Assim, “o fornecimento de combustíveis para o público em geral será diferente do da indústria mineira”, explicou.

 O administrador da Sonangol – Sociedade Nacional de Combustíveis de Angola respondia a algumas dúvidas de potenciais investidores que questionaram os responsáveis angolanos sobre os constrangimentos provocados pela instabilidade do abastecimento.

 “Temos estado a trabalhar com as instituições no processo de estabilização e fornecimento contínuo e permanente de combustíveis a todo o país”, salientou o responsável da Sonangol, acrescentando que a empresa “está a trabalhar” no sentido de liberalizar a distribuição dos combustíveis (‘downstream’).

 A petrolífera angolana que até agora controlava 80% dos postos de distribuição “deixará de ser o principal comprador dos produtos no mercado internacional e não será mais o único fornecedor e distribuidor dos derivados do petróleo”.

 Outro factor que contribuirá para a estabilidade será o reforço do armazenamento, no-meadamente a conclusão do projeto do Terminal Oceânico, que vai ser licitado “em alguns dias”, destacou Joaquim Sousa Fernandes.

 O Terminal Oceânico da Barra do Dande visa dotar Angola de maior capacidade de armazenagem de combustível em terra, garantir condições para servir melhor o mercado interno e exportar, no caso de haver excedente.

 Está ainda a decorrer o processo de construção ou requalificação de várias refinarias. A de Luanda, que foi construída nos anos 60, está a ser ampliada para aumentar a produção de gasolina, prevendo-se que em 2021 esteja preparada para produzir quatro vezes mais.

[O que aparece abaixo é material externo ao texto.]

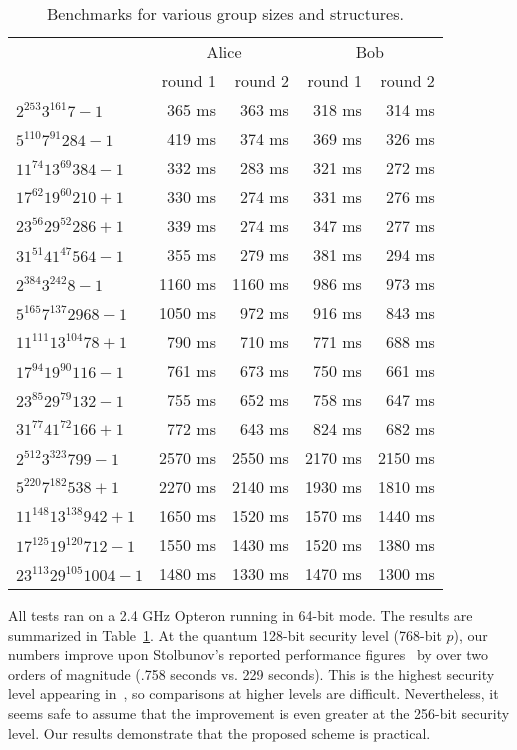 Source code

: \documentclass[envcountsect,envcountsame,runningheads]{llncs}   %
\begin{document}
\begin{table}[t]
  \centering
  \begin{tabular}{l | r | r | r | r}
    & \multicolumn{2}{c|}{Alice} & \multicolumn{2}{|c}{Bob}\\
    & round 1 & round 2 & round 1 & round 2\\
    \hline
    $2^{253}3^{161}7-1$ &  365 ms &  363 ms &  318 ms &  314 ms \\
    $5^{110} 7^{91} 284 - 1$ & 419 ms & 374 ms & 369 ms & 326 ms \\
    $11^{74}13^{69}384-1$ & 332 ms & 283 ms & 321 ms & 272 ms \\
    $17^{62}19^{60}210+1$ & 330 ms & 274 ms & 331 ms & 276 ms\\
    $23^{56}29^{52}286+1$ & 339 ms & 274 ms & 347 ms & 277 ms \\
    $31^{51}41^{47}564-1$ & 355 ms & 279 ms & 381 ms & 294 ms \\
    \hline
    $2^{384}3^{242}8-1$ & 1160 ms & 1160 ms &  986 ms &  973 ms \\
    $5^{165}7^{137}2968-1$ & 1050 ms & 972 ms & 916 ms & 843 ms\\
    $11^{111}13^{104} 78 + 1$ & 790 ms & 710 ms & 771 ms & 688 ms\\
    $17^{94}19^{90}116 - 1$ & 761 ms & 673 ms & 750 ms & 661 ms\\
    $23^{85}29^{79}132 - 1$ & 755 ms & 652 ms & 758 ms & 647 ms\\
    $31^{77}41^{72}166 + 1$ & 772 ms & 643 ms & 824 ms & 682 ms\\
    \hline
    $2^{512}3^{323}799-1$ & 2570 ms & 2550 ms & 2170 ms & 2150 ms\\
    $5^{220}7^{182}538 + 1$ & 2270 ms & 2140 ms & 1930 ms & 1810 ms \\
    $11^{148}13^{138}942 + 1$ & 1650 ms & 1520 ms & 1570 ms & 1440 ms\\
    $17^{125}19^{120}712 - 1$ & 1550 ms & 1430 ms & 1520 ms & 1380 ms\\
    $23^{113}29^{105}1004-1$ & 1480 ms & 1330 ms & 1470 ms & 1300 ms
  \end{tabular} 

\vspace{1em}

  \caption{Benchmarks for various group sizes and structures.}
  \label{tab:benchs}
\end{table}

All tests ran on a 2.4 GHz Opteron running in 64-bit mode. The results are
summarized in Table~\ref{tab:benchs}. At the quantum 128-bit security level
(768-bit $p$), our numbers improve upon Stolbunov's
reported performance
figures~\cite[Table 1]{Stol} by over two orders of magnitude (.758
seconds vs. 229 seconds).
This is the highest security level appearing in~\cite[Table 1]{Stol}, so
comparisons at higher levels are difficult. Nevertheless, it
seems safe to assume that the improvement is even greater at the
256-bit security level. Our results demonstrate that the proposed
scheme is practical.
\end{document}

 De raiz vai ser construída a de Cabinda, ainda em fase de planificação, e a do Lobito, que “tem algumas infraestruturas de base já construídas”.

 Neste momento decorre o processo de seleção da entidade que irá construir esta refinaria, adiantou o administrador da Sonangol.

 Do mesmo plano faz parte a construção de uma outra refinaria, no Soyo, província do Zaire, cujo pré-anúncio foi já lançado.